Optimizing function to evaluate elementary symmetric polynomials

Hi,
I am working on optimizing the following function:

@inbounds function get_symmetric_polynomials!(dest::Matrix{Complex{MultiFloat{Float64, 2}}}, roots::Matrix{Complex{MultiFloat{Float64, 2}}}, b::Int64)

    if b == 0
        dest[1, :] .= one(Complex{MultiFloat{Float64, 2}})
        return
    elseif b == 1
        dest[1, :] .= one(Complex{MultiFloat{Float64, 2}})
        dest[2, :] .= sum.(eachcol(roots))
        return
    end

    dest[1, :] .= one(Complex{MultiFloat{Float64, 2}})
    dest[2:end, :] .= zero(Complex{MultiFloat{Float64, 2}})
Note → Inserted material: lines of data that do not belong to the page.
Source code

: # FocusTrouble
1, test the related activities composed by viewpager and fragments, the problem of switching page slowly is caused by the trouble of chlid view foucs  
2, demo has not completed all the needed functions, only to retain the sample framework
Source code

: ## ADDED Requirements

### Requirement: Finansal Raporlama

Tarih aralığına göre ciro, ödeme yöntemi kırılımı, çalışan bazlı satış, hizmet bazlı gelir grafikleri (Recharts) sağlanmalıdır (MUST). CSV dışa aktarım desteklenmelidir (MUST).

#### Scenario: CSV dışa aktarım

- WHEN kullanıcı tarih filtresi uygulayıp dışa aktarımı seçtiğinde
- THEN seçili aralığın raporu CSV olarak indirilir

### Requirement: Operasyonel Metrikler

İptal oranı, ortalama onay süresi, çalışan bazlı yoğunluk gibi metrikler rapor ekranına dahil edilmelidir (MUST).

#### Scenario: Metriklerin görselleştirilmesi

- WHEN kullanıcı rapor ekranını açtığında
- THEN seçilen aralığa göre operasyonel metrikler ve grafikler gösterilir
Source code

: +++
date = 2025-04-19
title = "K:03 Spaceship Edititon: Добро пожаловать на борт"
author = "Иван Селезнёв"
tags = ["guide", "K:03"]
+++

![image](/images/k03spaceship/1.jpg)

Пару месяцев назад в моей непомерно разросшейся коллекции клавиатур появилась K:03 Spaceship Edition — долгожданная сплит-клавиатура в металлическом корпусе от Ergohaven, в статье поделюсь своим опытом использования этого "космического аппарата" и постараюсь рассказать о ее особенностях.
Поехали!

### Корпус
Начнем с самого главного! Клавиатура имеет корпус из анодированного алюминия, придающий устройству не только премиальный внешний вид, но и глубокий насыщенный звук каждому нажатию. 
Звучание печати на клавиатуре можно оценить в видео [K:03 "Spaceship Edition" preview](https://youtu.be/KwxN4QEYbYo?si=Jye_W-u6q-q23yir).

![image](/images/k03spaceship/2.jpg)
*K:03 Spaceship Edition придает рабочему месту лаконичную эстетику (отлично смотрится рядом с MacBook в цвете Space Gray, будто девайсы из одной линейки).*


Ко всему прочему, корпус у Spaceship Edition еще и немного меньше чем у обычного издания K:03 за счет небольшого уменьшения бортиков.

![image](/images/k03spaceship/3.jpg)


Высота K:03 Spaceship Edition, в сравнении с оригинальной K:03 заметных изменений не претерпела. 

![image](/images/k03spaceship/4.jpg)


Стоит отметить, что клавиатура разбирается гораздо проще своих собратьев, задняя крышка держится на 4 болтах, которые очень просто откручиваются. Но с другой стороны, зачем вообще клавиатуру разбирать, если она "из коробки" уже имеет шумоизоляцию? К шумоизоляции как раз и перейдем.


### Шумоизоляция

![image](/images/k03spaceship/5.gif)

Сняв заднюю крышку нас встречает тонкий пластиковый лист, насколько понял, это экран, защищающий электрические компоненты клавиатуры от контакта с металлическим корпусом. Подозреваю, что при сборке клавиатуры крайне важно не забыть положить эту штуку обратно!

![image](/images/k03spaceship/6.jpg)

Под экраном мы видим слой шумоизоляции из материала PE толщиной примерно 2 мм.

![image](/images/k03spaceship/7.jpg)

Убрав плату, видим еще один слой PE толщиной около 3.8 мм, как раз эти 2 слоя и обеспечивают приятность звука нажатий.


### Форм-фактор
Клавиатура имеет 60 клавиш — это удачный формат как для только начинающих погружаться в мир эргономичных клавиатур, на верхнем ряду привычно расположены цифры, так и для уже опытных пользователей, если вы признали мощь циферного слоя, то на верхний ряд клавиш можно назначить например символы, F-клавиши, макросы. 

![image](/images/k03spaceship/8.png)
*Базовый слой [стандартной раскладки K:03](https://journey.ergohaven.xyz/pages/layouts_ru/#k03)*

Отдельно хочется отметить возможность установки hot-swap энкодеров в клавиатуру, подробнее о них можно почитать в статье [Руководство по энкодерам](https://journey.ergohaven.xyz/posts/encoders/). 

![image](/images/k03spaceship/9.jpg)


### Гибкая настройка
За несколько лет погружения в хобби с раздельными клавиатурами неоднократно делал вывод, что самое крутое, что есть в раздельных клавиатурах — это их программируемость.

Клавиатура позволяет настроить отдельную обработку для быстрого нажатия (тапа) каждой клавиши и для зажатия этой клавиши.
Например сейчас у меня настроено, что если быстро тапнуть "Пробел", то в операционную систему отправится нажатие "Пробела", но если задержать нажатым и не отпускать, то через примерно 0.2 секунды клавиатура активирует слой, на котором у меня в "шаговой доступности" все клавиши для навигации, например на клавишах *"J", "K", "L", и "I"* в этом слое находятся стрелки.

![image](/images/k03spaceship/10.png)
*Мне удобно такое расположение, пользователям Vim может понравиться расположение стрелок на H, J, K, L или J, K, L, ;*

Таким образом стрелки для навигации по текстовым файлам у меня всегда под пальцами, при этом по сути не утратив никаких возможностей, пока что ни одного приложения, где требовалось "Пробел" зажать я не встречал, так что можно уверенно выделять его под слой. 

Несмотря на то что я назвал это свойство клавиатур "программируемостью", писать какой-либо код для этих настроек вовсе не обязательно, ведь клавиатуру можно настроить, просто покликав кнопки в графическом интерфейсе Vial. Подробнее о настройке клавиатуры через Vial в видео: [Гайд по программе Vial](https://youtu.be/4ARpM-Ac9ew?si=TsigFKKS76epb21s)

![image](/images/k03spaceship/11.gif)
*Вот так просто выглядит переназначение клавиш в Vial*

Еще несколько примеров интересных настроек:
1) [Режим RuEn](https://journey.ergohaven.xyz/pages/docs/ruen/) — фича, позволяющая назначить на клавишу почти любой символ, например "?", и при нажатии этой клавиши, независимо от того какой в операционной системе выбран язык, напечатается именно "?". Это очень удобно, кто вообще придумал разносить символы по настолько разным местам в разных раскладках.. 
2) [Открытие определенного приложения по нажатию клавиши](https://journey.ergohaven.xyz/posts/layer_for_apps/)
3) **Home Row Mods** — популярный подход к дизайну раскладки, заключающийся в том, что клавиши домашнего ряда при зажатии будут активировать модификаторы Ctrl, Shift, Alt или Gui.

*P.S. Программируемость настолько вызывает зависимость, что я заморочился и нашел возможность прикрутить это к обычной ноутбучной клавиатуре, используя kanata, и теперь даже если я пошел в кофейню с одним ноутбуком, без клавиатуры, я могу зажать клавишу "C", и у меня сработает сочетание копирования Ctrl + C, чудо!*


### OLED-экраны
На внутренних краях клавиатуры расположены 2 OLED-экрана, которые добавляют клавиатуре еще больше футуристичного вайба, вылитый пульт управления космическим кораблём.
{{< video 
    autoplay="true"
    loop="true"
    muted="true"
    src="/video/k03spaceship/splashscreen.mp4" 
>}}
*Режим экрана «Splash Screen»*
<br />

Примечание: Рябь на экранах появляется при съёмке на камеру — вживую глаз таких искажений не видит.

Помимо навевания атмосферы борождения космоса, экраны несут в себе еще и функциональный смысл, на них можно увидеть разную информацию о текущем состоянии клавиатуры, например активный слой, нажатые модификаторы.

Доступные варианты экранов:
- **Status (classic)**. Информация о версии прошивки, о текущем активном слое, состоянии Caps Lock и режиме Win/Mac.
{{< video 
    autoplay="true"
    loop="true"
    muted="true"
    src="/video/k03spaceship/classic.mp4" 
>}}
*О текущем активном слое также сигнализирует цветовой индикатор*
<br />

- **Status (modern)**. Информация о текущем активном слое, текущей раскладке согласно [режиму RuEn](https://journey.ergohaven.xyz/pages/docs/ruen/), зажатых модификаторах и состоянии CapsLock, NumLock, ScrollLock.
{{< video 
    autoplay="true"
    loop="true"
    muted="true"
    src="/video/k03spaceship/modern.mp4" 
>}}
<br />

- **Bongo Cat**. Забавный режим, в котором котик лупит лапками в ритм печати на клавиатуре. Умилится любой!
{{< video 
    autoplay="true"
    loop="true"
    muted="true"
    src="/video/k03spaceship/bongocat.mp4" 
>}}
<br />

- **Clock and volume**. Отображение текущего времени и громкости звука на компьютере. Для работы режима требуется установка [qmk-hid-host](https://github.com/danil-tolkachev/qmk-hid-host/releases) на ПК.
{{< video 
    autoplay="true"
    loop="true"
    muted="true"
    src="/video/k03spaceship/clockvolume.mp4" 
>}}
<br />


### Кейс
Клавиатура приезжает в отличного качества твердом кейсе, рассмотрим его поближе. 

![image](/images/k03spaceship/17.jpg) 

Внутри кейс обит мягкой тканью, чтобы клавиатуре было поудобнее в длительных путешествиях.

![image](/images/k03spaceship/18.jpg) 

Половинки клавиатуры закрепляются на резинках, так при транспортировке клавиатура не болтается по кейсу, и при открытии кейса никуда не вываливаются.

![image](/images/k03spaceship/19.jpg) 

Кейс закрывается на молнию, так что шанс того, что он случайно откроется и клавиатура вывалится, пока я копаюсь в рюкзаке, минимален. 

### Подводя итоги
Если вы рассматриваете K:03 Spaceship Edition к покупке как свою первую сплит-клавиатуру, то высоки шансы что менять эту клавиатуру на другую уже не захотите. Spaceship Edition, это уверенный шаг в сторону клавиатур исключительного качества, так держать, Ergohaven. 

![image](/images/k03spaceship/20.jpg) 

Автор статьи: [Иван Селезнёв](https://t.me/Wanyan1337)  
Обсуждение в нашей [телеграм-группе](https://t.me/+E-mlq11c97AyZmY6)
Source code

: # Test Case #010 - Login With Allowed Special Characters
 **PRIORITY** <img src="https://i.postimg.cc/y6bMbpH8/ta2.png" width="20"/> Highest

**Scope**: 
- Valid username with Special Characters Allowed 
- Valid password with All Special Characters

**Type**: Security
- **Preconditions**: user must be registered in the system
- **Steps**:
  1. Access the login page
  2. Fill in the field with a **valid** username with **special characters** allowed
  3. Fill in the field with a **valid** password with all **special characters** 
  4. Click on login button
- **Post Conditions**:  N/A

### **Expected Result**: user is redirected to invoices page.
    for i in axes(roots, 1)
        for j in min(i, b):-1:1
            dest[j+1, :] .+= roots[i, :] .* dest[j, :]
        end
    end

    return
end

This function calculates elementary symmetric polynomials up to a given order b from a vector of complex numbers (roots). Specifically, given a vector X = {x_{1}, x_{2}, ..., x_{N}} and an integer b, it computes e_{a} = \sum_{i_{1} < i_{2} < \dots < i_{a+1}=1}^{N}x_{i_{1}}x_{i_{2}}\dots x_{i_{a}} for 0 \leq a \leq b.

Any suggestions on how to optimize this function further would be greatly appreciated.

I was first using the complex numbers from DoubleFloats.jl (using ComplexF64 leads to loss of precision for the sort of roots I am interested in, but in my testing, the precision offered by DoubleFloats is sufficient for the range of b I am interested in, which is for b up to 25), but then using MultiFloats.jl gives a nice speed up.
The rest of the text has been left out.